Lawmakers are considering a bill that has a Gatlinburg distillery concerned.
The bill is designed to give Chattanooga Whiskey the right to make its product in Chattanooga, but it would change who has the authority to approve a distillery in a community.
Currently, the county has exclusive authority, and that would change.
It would allow the operation of distilleries in cities where voters have approved liquor by the drink and local package referendums, even if the county is dry.
State Representative Joe Carr, R-Lascassas, is sponsoring the bill in the House; it would amend a 2009 state law.
"Let's say in the case of Chattanooga, you've got a county that is dry and you've got several counties that are wet. Well the county doesn't want a distillery in the unincorporated areas, but Chattanooga may. So what we're saying is we're allowing Chattanooga to allow them to have a distillery if they've had a double referendum within their city limits," Rep. Carr explained.

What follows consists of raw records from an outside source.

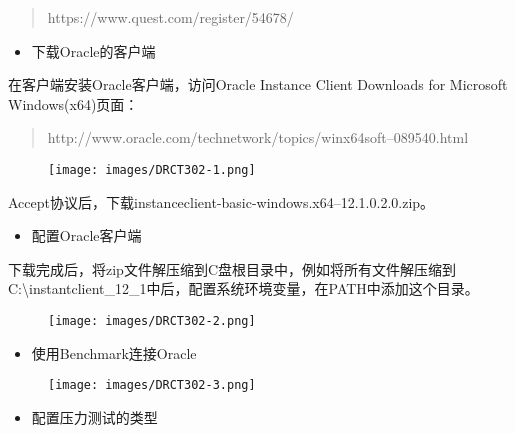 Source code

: \begin{quote}

https:\slash \slash www.quest.com\slash register\slash 54678\slash 
\end{quote}

\begin{itemize}
\item 下载Oracle的客户端

\end{itemize}

在客户端安装Oracle客户端，访问Oracle Instance Client Downloads for Microsoft Windows(x64)页面：

\begin{quote}

http:\slash \slash www.oracle.com\slash technetwork\slash topics\slash winx64soft--089540.html
\end{quote}

\begin{figure}[htbp]
\centering
\texttt{[image: images/DRCT302-1.png]}
\end{figure}

Accept协议后，下载instanceclient-basic-windows.x64--12.1.0.2.0.zip。

\begin{itemize}
\item 配置Oracle客户端

\end{itemize}

下载完成后，将zip文件解压缩到C盘根目录中，例如将所有文件解压缩到C:\textbackslash{}instantclient\_12\_1中后，配置系统环境变量，在PATH中添加这个目录。

\begin{figure}[htbp]
\centering
\texttt{[image: images/DRCT302-2.png]}
\end{figure}

\begin{itemize}
\item 使用Benchmark连接Oracle

\end{itemize}

\begin{figure}[htbp]
\centering
\texttt{[image: images/DRCT302-3.png]}
\end{figure}

\begin{itemize}
\item 配置压力测试的类型

\end{itemize}

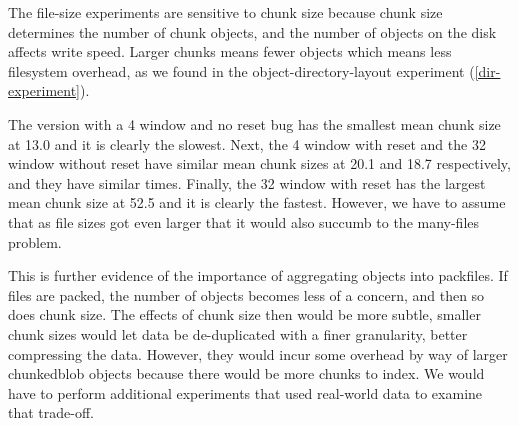 The file-size experiments are sensitive to chunk size because chunk size
determines the number of chunk objects, and the number of objects on the disk
affects write speed. Larger chunks means fewer objects which means less
filesystem overhead, as we found in the object-directory-layout experiment
(\autoref{dir-experiment}).

The version with a \SI{4}{\kib} window and no reset bug has the smallest mean
chunk size at \SI{13.0}{\kib} and it is clearly the slowest. Next, the
\SI{4}{\kib} window with reset and the \SI{32}{\kib} window without reset have
similar mean chunk sizes at \SI{20.1}{\kib} and \SI{18.7}{\kib} respectively,
and they have similar times. Finally, the \SI{32}{\kib} window with reset has
the largest mean chunk size at \SI{52.5}{\kib} and it is clearly the fastest.
However, we have to assume that as file sizes got even larger that it would also
succumb to the many-files problem.

This is further evidence of the importance of aggregating objects into
\glspl{packfile}. If files are packed, the number of objects becomes less of a
concern, and then so does chunk size. The effects of chunk size then would be
more subtle, smaller chunk sizes would let data be de-duplicated with a finer
granularity, better compressing the data. However, they would incur some
overhead by way of larger \gls{chunkedblob} objects because there would be more
chunks to index. We would have to perform additional experiments that used
real-world data to examine that trade-off.

%
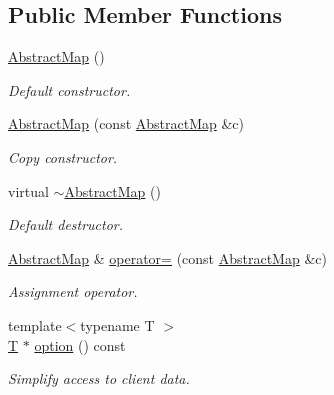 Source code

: \subsection*{Public Member Functions}
\begin{DoxyCompactItemize}
\item 
\hyperlink{class_d_d4hep_1_1_conditions_1_1_abstract_map_a8642c9a5024d3390bd2cb8e3c889073a}{AbstractMap} ()
\begin{DoxyCompactList}\small\item\em Default constructor. \item\end{DoxyCompactList}\item 
\hyperlink{class_d_d4hep_1_1_conditions_1_1_abstract_map_a0792cc7e113b71a15f238b363b95816d}{AbstractMap} (const \hyperlink{class_d_d4hep_1_1_conditions_1_1_abstract_map}{AbstractMap} \&c)
\begin{DoxyCompactList}\small\item\em Copy constructor. \item\end{DoxyCompactList}\item 
virtual \hyperlink{class_d_d4hep_1_1_conditions_1_1_abstract_map_ab2fbb46108e2905fb1193a67510d41f0}{$\sim$AbstractMap} ()
\begin{DoxyCompactList}\small\item\em Default destructor. \item\end{DoxyCompactList}\item 
\hyperlink{class_d_d4hep_1_1_conditions_1_1_abstract_map}{AbstractMap} \& \hyperlink{class_d_d4hep_1_1_conditions_1_1_abstract_map_a31459d63620c03e542eea7903e25ff33}{operator=} (const \hyperlink{class_d_d4hep_1_1_conditions_1_1_abstract_map}{AbstractMap} \&c)
\begin{DoxyCompactList}\small\item\em Assignment operator. \item\end{DoxyCompactList}\item 
{\footnotesize template$<$typename T $>$ }\\\hyperlink{class_t}{T} $\ast$ \hyperlink{class_d_d4hep_1_1_conditions_1_1_abstract_map_a94270429e536d39abb3ed8a204cfbc19}{option} () const 
\begin{DoxyCompactList}\small\item\em Simplify access to client data. \item\end{DoxyCompactList}\item 

\end{DoxyCompactItemize}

Joe Baker, co-owner of Ole Smoky Tennessee Moonshine, supports Chattanooga Whiskey.
But Baker believes another part of the bill would take away local control, removing limitations on the number of licenses that can be issued.
It would also eliminate distance requirements, meaning a competing business could set up right next to Ole Smoky Tennessee Moonshine.
"If the city were overrun with spirits, things could just get out of hand, and I think that's why regulations and certain distance requirements have been in place for so long," Baker said.
He went on to say, "For us and for other high traffic tourist areas, we want to be able to attract families."
Rep. Carr delayed the bill for a week.
A subcommittee will review the bill on March 6.